(Records drawn from a dataset)
____________________
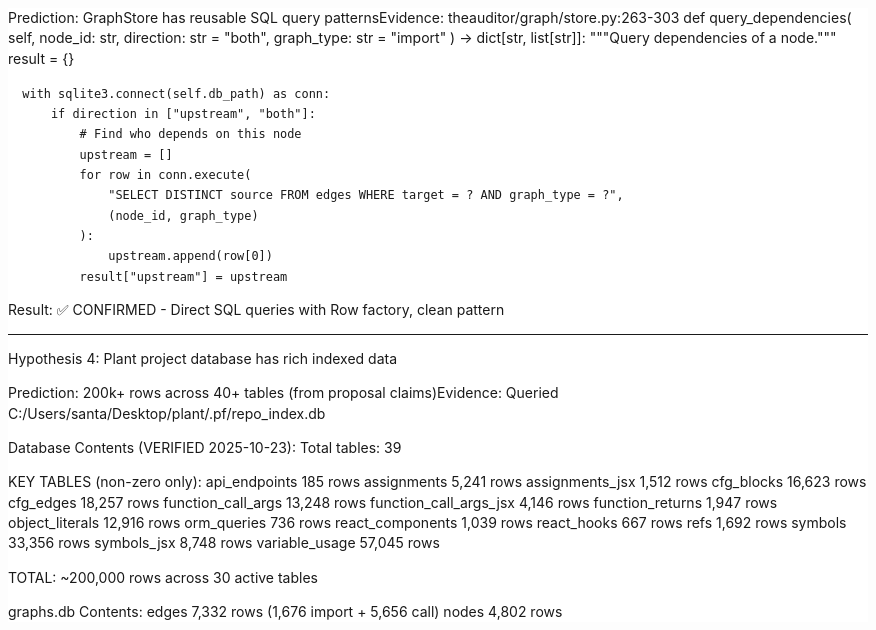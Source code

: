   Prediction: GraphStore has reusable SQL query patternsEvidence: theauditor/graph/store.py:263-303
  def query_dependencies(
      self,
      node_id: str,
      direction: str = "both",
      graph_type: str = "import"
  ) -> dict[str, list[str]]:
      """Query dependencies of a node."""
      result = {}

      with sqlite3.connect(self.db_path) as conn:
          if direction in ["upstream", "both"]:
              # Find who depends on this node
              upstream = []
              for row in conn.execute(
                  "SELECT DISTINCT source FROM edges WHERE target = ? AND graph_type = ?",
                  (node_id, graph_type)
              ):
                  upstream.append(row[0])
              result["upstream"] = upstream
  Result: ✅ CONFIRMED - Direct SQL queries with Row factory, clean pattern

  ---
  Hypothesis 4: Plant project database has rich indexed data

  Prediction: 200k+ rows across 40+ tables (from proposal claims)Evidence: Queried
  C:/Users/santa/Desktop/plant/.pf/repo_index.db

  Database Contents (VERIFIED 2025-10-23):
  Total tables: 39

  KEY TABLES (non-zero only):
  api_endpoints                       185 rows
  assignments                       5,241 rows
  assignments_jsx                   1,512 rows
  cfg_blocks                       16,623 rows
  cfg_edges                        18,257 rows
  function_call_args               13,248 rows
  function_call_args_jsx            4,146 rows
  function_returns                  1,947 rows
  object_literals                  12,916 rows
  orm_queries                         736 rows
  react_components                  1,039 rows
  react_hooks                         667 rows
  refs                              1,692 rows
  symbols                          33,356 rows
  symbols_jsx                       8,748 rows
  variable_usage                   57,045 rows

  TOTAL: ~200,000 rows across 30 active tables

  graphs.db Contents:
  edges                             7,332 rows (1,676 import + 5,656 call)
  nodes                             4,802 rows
____________________
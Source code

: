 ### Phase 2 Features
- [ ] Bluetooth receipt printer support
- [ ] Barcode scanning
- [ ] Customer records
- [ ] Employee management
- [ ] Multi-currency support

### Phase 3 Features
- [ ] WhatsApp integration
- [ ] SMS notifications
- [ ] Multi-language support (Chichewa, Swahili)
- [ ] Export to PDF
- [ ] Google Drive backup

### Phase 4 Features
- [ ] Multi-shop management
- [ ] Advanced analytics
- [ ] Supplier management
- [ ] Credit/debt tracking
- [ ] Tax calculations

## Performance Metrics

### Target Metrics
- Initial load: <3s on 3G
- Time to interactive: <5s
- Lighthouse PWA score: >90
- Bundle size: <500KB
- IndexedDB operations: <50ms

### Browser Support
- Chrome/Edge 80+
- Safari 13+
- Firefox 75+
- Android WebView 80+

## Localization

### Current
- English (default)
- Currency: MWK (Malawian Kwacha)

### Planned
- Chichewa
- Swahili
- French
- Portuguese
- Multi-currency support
____________________
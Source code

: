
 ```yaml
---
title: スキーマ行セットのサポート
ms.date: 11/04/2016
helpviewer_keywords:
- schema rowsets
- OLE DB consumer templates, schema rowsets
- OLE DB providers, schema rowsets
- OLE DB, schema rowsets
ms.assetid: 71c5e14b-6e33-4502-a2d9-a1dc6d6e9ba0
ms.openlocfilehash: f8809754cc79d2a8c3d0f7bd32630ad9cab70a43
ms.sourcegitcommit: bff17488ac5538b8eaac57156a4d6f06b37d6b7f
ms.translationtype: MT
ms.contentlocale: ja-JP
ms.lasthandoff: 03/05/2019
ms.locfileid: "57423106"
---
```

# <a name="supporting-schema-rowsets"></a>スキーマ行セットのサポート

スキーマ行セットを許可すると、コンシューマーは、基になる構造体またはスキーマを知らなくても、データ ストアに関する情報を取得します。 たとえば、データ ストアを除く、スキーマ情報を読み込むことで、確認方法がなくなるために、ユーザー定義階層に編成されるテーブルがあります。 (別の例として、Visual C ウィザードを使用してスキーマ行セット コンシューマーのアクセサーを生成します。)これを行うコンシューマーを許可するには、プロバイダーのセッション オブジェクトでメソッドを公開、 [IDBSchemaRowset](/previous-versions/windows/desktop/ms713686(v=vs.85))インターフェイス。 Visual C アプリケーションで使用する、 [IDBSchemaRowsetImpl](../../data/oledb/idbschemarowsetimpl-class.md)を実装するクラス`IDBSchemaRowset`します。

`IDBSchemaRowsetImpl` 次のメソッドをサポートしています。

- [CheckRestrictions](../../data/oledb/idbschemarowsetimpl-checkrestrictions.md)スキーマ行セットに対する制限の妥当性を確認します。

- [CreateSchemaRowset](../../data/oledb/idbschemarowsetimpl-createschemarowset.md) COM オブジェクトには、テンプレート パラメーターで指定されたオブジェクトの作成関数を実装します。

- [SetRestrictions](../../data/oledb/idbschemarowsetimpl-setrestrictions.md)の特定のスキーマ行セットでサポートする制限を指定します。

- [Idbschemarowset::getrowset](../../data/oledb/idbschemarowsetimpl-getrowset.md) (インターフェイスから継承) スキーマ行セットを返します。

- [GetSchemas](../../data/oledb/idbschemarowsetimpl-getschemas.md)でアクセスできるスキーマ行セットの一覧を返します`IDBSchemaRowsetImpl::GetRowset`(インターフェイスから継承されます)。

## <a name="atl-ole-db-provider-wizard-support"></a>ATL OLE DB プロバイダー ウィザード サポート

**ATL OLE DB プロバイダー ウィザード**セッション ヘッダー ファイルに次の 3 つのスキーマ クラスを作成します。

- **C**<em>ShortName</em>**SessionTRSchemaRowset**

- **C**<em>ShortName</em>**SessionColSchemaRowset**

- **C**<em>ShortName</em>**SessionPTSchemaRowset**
____________________
**Task**
The reply must be a number and nothing more: the count of lines above that contain the word "Chichewa".

**Your response**
2